The federal and state officials both went to court against eBay Friday, The Hill reported. The Justice Department said it isn't going after Intuit because the company was part of a 2010 settlement that also included Apple, Google, Intel and Pixar, the Washington publication said.
"EBay's agreement with Intuit hurt employees by lowering the salaries and benefits they might have received and deprived them of better job opportunities at the other company," Joseph Wayland, head of the Justice Department's Antitrust Division, said in a statement.
The federal government contends that while Meg Whitman was chief executive officer of eBay she and Intuit founder Scott Cook were "intimately involved in forming, monitoring and enforcing the anti-competitive agreement."
Whitman is now Hewlett-Packard's CEO.
EBay responded by saying it would "vigorously defend itself," The Hill said.
"EBay Inc. strongly believes that the Department of Justice and California attorney general are wrong and are using the wrong standard in these matters," eBay spokeswoman Lara Wyss said.
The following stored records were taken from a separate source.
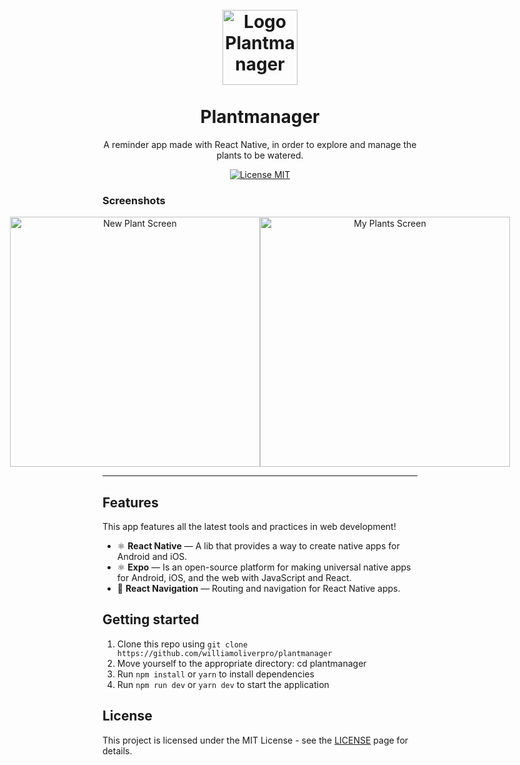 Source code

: 
<h1 align="center">
<br>
  <img src="https://github.com/williamoliverpro/screenshots/blob/main/plantmanager/logo.png" alt="Logo Plantmanager" width="120">
<br>
<br>
Plantmanager
</h1>

<p align="center">A reminder app made with React Native, in order to explore and manage the plants to be watered.</p>

<p align="center">
  <a href="https://opensource.org/licenses/MIT">
    <img src="https://img.shields.io/badge/License-MIT-blue.svg" alt="License MIT">
  </a>
</p>

[//]: # (Add your gifs/images here:)

### Screenshots

<p align="center" style="display: flex; align-items: flex-start; justify-content: center;">
  <img alt="New Plant Screen" title=plant_screen" src="https://github.com/williamoliverpro/screenshots/blob/main/plantmanager/newplant.jpg" width="400px">

  <img alt="My Plants Screen" title="my_plants" src="https://github.com/williamoliverpro/screenshots/blob/main/plantmanager/myplants.jpg" width="400px">
</p>

<hr />

## Features
[//]: # (Add the features of your project here:)
This app features all the latest tools and practices in web development!

- ⚛️ **React Native** — A lib that provides a way to create native apps for Android and iOS.
- ⚛️ **Expo** — Is an open-source platform for making universal native apps for Android, iOS, and the web with JavaScript and React.
- 🧭 **React Navigation** — Routing and navigation for React Native apps.

## Getting started

1. Clone this repo using ```git clone https://github.com/williamoliverpro/plantmanager```<br/>
2. Move yourself to the appropriate directory: cd plantmanager<br/>
3. Run ```npm install``` or ```yarn``` to install dependencies
4. Run ```npm run dev``` or ```yarn dev``` to start the application


## License

This project is licensed under the MIT License - see the [LICENSE](https://opensource.org/licenses/MIT) page for details.
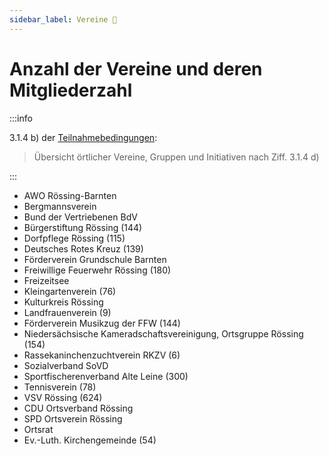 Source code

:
 ```yaml
---
sidebar_label: Vereine 🚧
---
```


# Anzahl der Vereine und deren Mitgliederzahl

:::info

3.1.4 b) der [Teilnahmebedingungen](/teilnahmebedingungen.pdf):

> Übersicht örtlicher Vereine, Gruppen und Initiativen nach Ziff. 3.1.4 d)

:::

- AWO Rössing-Barnten
- Bergmannsverein
- Bund der Vertriebenen BdV
- Bürgerstiftung Rössing (144)
- Dorfpflege Rössing (115)
- Deutsches Rotes Kreuz (139)
- Förderverein Grundschule Barnten
- Freiwillige Feuerwehr Rössing (180)
- Freizeitsee
- Kleingartenverein (76)
- Kulturkreis Rössing
- Landfrauenverein (9)
- Förderverein Musikzug der FFW (144)
- Niedersächsische Kameradschaftsvereinigung, Ortsgruppe Rössing (154)
- Rassekaninchenzuchtverein RKZV (6)
- Sozialverband SoVD
- Sportfischerenverband Alte Leine (300)
- Tennisverein (78)
- VSV Rössing (624)
- CDU Ortsverband Rössing
- SPD Ortsverein Rössing
- Ortsrat
- Ev.-Luth. Kirchengemeinde (54) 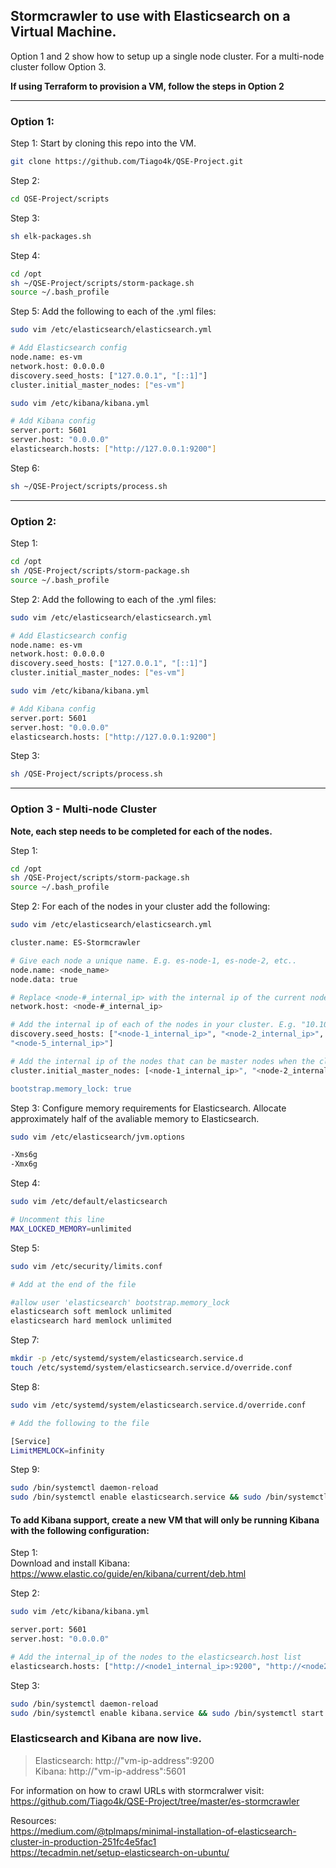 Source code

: ## Stormcrawler to use with Elasticsearch on a Virtual Machine.

Option 1 and 2 show how to setup up a single node cluster. For a multi-node cluster follow Option 3.

**If using Terraform to provision a VM, follow the steps in Option 2**

---
### Option 1:
Step 1: 
Start by cloning this repo into the VM.

``` sh
git clone https://github.com/Tiago4k/QSE-Project.git
```

Step 2:
``` sh
cd QSE-Project/scripts
```

Step 3:
``` sh
sh elk-packages.sh
```

Step 4:
``` sh
cd /opt
sh ~/QSE-Project/scripts/storm-package.sh
source ~/.bash_profile
```

Step 5:
Add the following to each of the .yml files:
``` sh
sudo vim /etc/elasticsearch/elasticsearch.yml

# Add Elasticsearch config
node.name: es-vm
network.host: 0.0.0.0
discovery.seed_hosts: ["127.0.0.1", "[::1]"]
cluster.initial_master_nodes: ["es-vm"]

sudo vim /etc/kibana/kibana.yml

# Add Kibana config
server.port: 5601
server.host: "0.0.0.0"
elasticsearch.hosts: ["http://127.0.0.1:9200"]
```

Step 6:
``` sh
sh ~/QSE-Project/scripts/process.sh
```

---

### Option 2:
Step 1:
``` sh
cd /opt
sh /QSE-Project/scripts/storm-package.sh
source ~/.bash_profile
```

Step 2:
Add the following to each of the .yml files:
``` sh
sudo vim /etc/elasticsearch/elasticsearch.yml

# Add Elasticsearch config
node.name: es-vm
network.host: 0.0.0.0
discovery.seed_hosts: ["127.0.0.1", "[::1]"]
cluster.initial_master_nodes: ["es-vm"]

sudo vim /etc/kibana/kibana.yml

# Add Kibana config
server.port: 5601
server.host: "0.0.0.0"
elasticsearch.hosts: ["http://127.0.0.1:9200"]
```

Step 3:
``` sh
sh /QSE-Project/scripts/process.sh
```

---

### Option 3 - Multi-node Cluster

**Note, each step needs to be completed for each of the nodes.**

Step 1:
``` sh
cd /opt
sh /QSE-Project/scripts/storm-package.sh
source ~/.bash_profile
```

Step 2:
For each of the nodes in your cluster add the following:
``` sh
sudo vim /etc/elasticsearch/elasticsearch.yml

cluster.name: ES-Stormcrawler

# Give each node a unique name. E.g. es-node-1, es-node-2, etc..
node.name: <node_name>
node.data: true

# Replace <node-#_internal_ip> with the internal ip of the current node.
network.host: <node-#_internal_ip>

# Add the internal ip of each of the nodes in your cluster. E.g. "10.10.0.1", "10.10.0.2", etc...
discovery.seed_hosts: ["<node-1_internal_ip>", "<node-2_internal_ip>", "<node-3_internal_ip>", "<node-4_internal_ip>",
"<node-5_internal_ip>"]

# Add the internal ip of the nodes that can be master nodes when the cluster starts up. 
cluster.initial_master_nodes: [<node-1_internal_ip>", "<node-2_internal_ip>", "<node-3_internal_ip>"]

bootstrap.memory_lock: true
```

Step 3: 
Configure memory requirements for Elasticsearch. Allocate approximately half of the avaliable memory to Elasticsearch.

``` sh
sudo vim /etc/elasticsearch/jvm.options

-Xms6g
-Xmx6g
```

Step 4:
``` sh
sudo vim /etc/default/elasticsearch 

# Uncomment this line
MAX_LOCKED_MEMORY=unlimited
```

Step 5:
``` sh
sudo vim /etc/security/limits.conf

# Add at the end of the file

#allow user 'elasticsearch' bootstrap.memory_lock
elasticsearch soft memlock unlimited
elasticsearch hard memlock unlimited
```

Step 7:
```sh
mkdir -p /etc/systemd/system/elasticsearch.service.d
touch /etc/systemd/system/elasticsearch.service.d/override.conf
```

Step 8:
``` sh
sudo vim /etc/systemd/system/elasticsearch.service.d/override.conf

# Add the following to the file

[Service]
LimitMEMLOCK=infinity
```

Step 9:
```sh
sudo /bin/systemctl daemon-reload
sudo /bin/systemctl enable elasticsearch.service && sudo /bin/systemctl start elasticsearch.service
```

#### To add Kibana support, create a new VM that will only be running Kibana with the following configuration:

Step 1: <br/>
Download and install Kibana: <br/>
https://www.elastic.co/guide/en/kibana/current/deb.html 

Step 2:
```sh
sudo vim /etc/kibana/kibana.yml

server.port: 5601
server.host: "0.0.0.0"

# Add the internal_ip of the nodes to the elasticsearch.host list
elasticsearch.hosts: ["http://<node1_internal_ip>:9200", "http://<node2_internal_ip>:9200"]
```

Step 3:
```sh
sudo /bin/systemctl daemon-reload
sudo /bin/systemctl enable kibana.service && sudo /bin/systemctl start kibana.service
```


### Elasticsearch and Kibana are now live.
> Elasticsearch: http://"vm-ip-address":9200 <br />
> Kibana: http://"vm-ip-address":5601


For information on how to crawl URLs with stormcralwer visit: <br />
https://github.com/Tiago4k/QSE-Project/tree/master/es-stormcrawler

Resources: <br />
https://medium.com/@tplmaps/minimal-installation-of-elasticsearch-cluster-in-production-251fc4e5fac1 <br />
https://tecadmin.net/setup-elasticsearch-on-ubuntu/ <br />
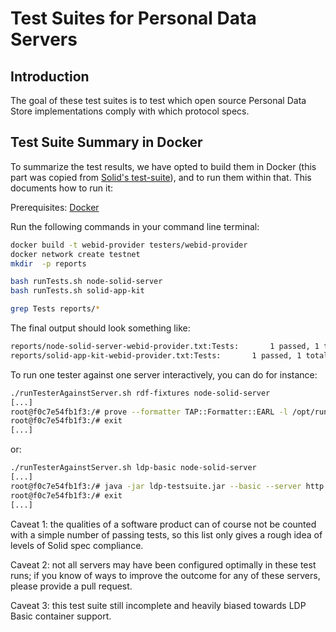 # Test Suites for Personal Data Servers

## Introduction

The goal of these test suites is to test which open source
Personal Data Store implementations comply with which protocol specs.

## Test Suite Summary in Docker

To summarize the test results, we have opted to build them in Docker
(this part was copied from [Solid's test-suite](https://github.com/solid/test-suite)),
and to run them within that. This documents how to run it:

Prerequisites: [Docker](https://docs.docker.com/install/)

Run the following commands in your command line terminal:

```sh
docker build -t webid-provider testers/webid-provider
docker network create testnet
mkdir  -p reports

bash runTests.sh node-solid-server
bash runTests.sh solid-app-kit

grep Tests reports/*
```
The final output should look something like:
```sh
reports/node-solid-server-webid-provider.txt:Tests:       1 passed, 1 total
reports/solid-app-kit-webid-provider.txt:Tests:       1 passed, 1 total
```

To run one tester against one server interactively, you can do for instance:
```sh
./runTesterAgainstServer.sh rdf-fixtures node-solid-server
[...]
root@f0c7e54fb1f3:/# prove --formatter TAP::Formatter::EARL -l /opt/run-scripts/
root@f0c7e54fb1f3:/# exit
[...]
```

or:

```sh
./runTesterAgainstServer.sh ldp-basic node-solid-server
[...]
root@f0c7e54fb1f3:/# java -jar ldp-testsuite.jar --basic --server http://server:8080 --test PostContainer
root@f0c7e54fb1f3:/# exit
[...]
```

Caveat 1: the qualities of a software product can of course not be counted with a simple number of passing tests,
so this list only gives a rough idea of levels of Solid spec compliance.

Caveat 2: not all servers may have been configured optimally in these test runs; if you know of ways to improve the
outcome for any of these servers, please provide a pull request.

Caveat 3: this test suite still incomplete and heavily biased towards LDP Basic container support.
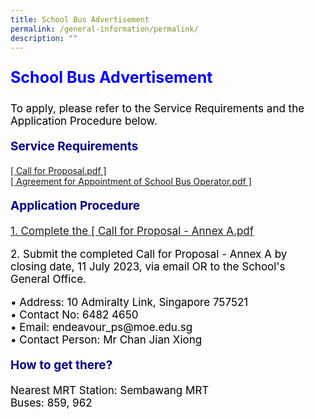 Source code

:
 ```yaml
---
title: School Bus Advertisement
permalink: /general-information/permalink/
description: ""
---
```

<p style="text-align:left;font-size: 25px; color: blue; font-weight: bold;">School Bus Advertisement</p>
<p style="text-align:left;font-size: 17px; color: black;">To apply, please refer to the Service Requirements and the Application Procedure below.</p>
<p style="text-align:left;font-size:19px; color: darkblue; font-weight: bold;">Service Requirements</p>
<p style="text-align:left;font-size:17px; color: black;">
	  
<a href="https://drive.google.com/file/d/1GoljZ_abWWZT1mD5cpqILAXK-jny1oZz/view?usp=sharing">[ Call for Proposal.pdf ]</a><br>
<a href="https://drive.google.com/file/d/1ptiUIgRfJJoeBCev0yXzYX4g3PQ4XPu2/view?usp=sharing">[ Agreement for Appointment of School Bus Operator.pdf ]</a>

	
</p><p style="text-align: left; font-size: 19px; color: darkblue; font-weight: bold;">Application Procedure</p>
<p style="text-align:left;font-size:17px; color: black;">
<a href="https://drive.google.com/file/d/1kRftjRIRewMFqonHv9ynsK7ihdtwLr0R/view?usp=sharing">1. Complete the [ Call for Proposal - Annex A.pdf</a></p>
<p style="text-align:left;font-size: 17px; color: black;">2.  Submit the completed Call for Proposal - Annex A by closing date, 11 July 2023, via email OR to the School's General Office.</p>


<p style="text-align:left;font-size:17px; color: black;">• Address: 10 Admiralty Link, Singapore 757521<br>
• Contact No: 6482 4650<br>
• Email: endeavour_ps@moe.edu.sg<br>
• Contact Person: Mr Chan Jian Xiong</p>

<p style="text-align: left; font-size: 19px; color: darkblue; font-weight: bold;">How to get there?
</p>
<p style="text-align: left; font-size: 17px; color: black; display: inline;">Nearest MRT Station: Sembawang MRT<br>
Buses: 859, 962</p>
"We compete openly for talent in a broad, diverse global market across a range of industries and professional disciplines, and eBay's hiring practices conform to the standards that the Department of Justice has approved in resolving cases against other companies. The DOJ and state attorney general are taking an overly aggressive interpretation in their enforcement of antitrust law in this area."
The companies' anti-poaching agreement is alleged to have started in 2006 and continued at least into 2009, the government officials contend.